2020 is not only a new year, but a whole new decade. If you’re a smoker, it’s very possible that this is the year that you’re finally going to quit smoking for good. Hey, why not? 2020 is a nice round number, and there’s no better time than now to make a fresh start, start making healthier choices, and start feeling better about yourself.

The fact is you’re a little late to make this a new year’s resolution, but if you didn’t already decide to quit when the ball dropped on December 31st, we won’t tell anyone if you want to start now. Maybe you don’t believe in New Year’s resolutions anyway. So here’s another good reason to quit now: The weather is only getting worse. Historically, February is the coldest month of the year in Canada, and do you really want to go out for a smoke in the middle of that next blizzard?

              Read: Your new year’s resolution to start working out could do more than trim your waistline

With the new year, lots of Canadians resolve to do better in a number of ways. Often those resolutions have to do with improving their health. In fact, of the five most common resolutions made by Canadians, four are directly related to health. The most common is to start exercising, followed by saving money, eating healthier, losing weight and reducing stress.
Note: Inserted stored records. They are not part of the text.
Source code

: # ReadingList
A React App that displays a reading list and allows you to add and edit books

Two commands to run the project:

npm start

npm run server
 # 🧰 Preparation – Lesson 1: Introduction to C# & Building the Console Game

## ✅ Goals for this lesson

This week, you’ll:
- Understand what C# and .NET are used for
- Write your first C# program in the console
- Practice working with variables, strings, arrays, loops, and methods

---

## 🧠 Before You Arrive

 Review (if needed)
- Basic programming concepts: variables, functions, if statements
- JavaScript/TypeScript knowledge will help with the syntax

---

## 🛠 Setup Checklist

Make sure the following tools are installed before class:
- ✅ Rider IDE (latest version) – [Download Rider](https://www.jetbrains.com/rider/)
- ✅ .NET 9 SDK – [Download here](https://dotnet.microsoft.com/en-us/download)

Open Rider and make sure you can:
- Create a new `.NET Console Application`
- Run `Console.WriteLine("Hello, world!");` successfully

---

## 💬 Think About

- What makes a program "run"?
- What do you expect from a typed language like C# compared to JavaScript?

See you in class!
Although quitting smoking doesn’t make the list, that may be because smoking rates in Canada are lower than they’ve ever been. As of 2017, only 15% of Canadians smoked, compared to 50% in 1965. Still, for those who do smoke, it continues to be the single biggest threat to their long-term health. It can quadruple your risk of developing heart disease, makes you 25 times more likely to get lung cancer, and harms nearly every organ in your body.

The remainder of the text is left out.